The two sides disengaged from several friction points following a series of military and diplomatic talks in the last couple of years.
However, the talks hit hurdles in resolving the situation in Depsang and Demchok.
“Over the last several weeks, Indian and Chinese diplomatic and military negotiators have been in close contact with each other in a variety of forums,” the foreign secretary said.
“As a result of these discussions, an agreement has been reached on patrolling arrangements along the Line of Actual Control in the India-China border areas, leading to disengagement and a resolution of the issues that had arisen in these areas in 2020,” he said.
“We will be taking the next steps on this,” Misri added.
In an interactive session at the NDTV summit, External Affairs Minister S Jaishankar described the finalisation of the agreement as a “good development.”
“We reached an agreement on patrolling and with that the disengagement that we have gone back to where the situation was in 2020 and we can say with that the disengagement process with China has been completed,” he said.
“I think it is a good development; it is a positive development and I would say it is a product of very patient and very persevering diplomacy,” the minister said.
To a question, Jaishankar indicated that India will be able to carry out patrolling in Depsang and other areas.
“So what has happened is that we reached an understanding which will allow the patrolling which you spoke about Depsang, that’s not the only place,” he said.
“There are other places also. The understanding to my knowledge is that we will be able to do the patrolling which we were doing in 2020 (prior to the standoff),” he said. The external affairs minister said both sides have been holding negotiations to end the standoff since September 2020.
“On the one hand we had to obviously do the counter deployments, but side-by-side, we have been negotiating. We have been negotiating since September of 2020 when I met my Chinese counterpart Wang Yi in Moscow,” he said. “It has been a very patient process,” Jaishankar said, adding maybe it was more complicated “than it could have been and should have been.”

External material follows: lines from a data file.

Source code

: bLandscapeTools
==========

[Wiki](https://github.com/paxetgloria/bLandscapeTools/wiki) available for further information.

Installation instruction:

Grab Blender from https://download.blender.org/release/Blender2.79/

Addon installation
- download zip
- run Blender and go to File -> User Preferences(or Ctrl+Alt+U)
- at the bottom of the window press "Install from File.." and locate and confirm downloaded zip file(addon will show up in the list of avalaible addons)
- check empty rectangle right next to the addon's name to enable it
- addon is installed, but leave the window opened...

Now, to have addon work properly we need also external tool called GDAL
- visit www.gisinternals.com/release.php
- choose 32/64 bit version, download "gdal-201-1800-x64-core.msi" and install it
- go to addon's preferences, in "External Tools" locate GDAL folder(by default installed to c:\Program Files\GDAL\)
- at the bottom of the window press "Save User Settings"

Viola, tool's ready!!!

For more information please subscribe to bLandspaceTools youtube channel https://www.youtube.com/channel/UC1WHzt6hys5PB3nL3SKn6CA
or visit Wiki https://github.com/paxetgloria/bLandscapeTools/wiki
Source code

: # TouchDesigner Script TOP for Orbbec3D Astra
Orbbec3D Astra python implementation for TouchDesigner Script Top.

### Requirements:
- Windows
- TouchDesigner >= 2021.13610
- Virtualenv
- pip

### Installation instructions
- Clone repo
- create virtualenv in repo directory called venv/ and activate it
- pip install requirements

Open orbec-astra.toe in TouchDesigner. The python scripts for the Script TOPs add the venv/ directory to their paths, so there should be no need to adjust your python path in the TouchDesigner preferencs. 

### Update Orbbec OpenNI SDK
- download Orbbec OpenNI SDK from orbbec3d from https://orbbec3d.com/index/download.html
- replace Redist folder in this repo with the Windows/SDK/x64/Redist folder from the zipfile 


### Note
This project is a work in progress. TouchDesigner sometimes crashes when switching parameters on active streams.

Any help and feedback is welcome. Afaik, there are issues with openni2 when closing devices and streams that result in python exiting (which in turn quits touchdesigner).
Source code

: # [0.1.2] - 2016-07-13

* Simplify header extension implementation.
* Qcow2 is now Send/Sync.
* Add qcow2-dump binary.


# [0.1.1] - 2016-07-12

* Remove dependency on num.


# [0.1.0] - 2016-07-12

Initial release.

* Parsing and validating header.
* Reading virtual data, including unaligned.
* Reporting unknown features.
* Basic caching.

Jaishankar said there was peace and tranquillity along the LAC before 2020 and “hopefully we will be able to come back to that.”
“That was our major concern because we always said that if you disturb the peace and tranquillity, how do you expect the rest of the relationship to go forward,” he said.

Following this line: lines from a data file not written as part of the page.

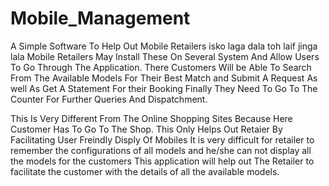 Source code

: # Mobile_Management
A Simple Software To Help Out Mobile Retailers
isko laga dala toh laif jinga lala
Mobile Retailers May Install These On Several System And Allow Users To Go Through The Application.
There Customers Will be Able To Search From The Available Models For Their Best Match and Submit A Request As well As Get A Statement For their Booking
Finally They Need To Go To The Counter For Further Queries And Dispatchment.


This Is Very Different From The Online Shopping Sites Because Here Customer Has To Go To The Shop.
This Only Helps Out Retaier By Facilitating User Freindly Disply Of Mobiles
It is very difficult for retailer to remember the configurations of all models and he/she can not display all the models for the customers
This application will help out The Retailer to facilitate the customer with the details of all the available models.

India has been maintaining that its ties with China cannot be normal unless there is peace in the border areas.
In all negotiations since the standoff began, India has been pressing the People’s Liberation Army (PLA) to disengage from the Depsang and Demchok areas.
Last month, National Security Advisor Ajit Doval and Chinese Foreign Minister Wang Yi held talks in the Russian city of St Petersburg with a focus on finding an early resolution to the row.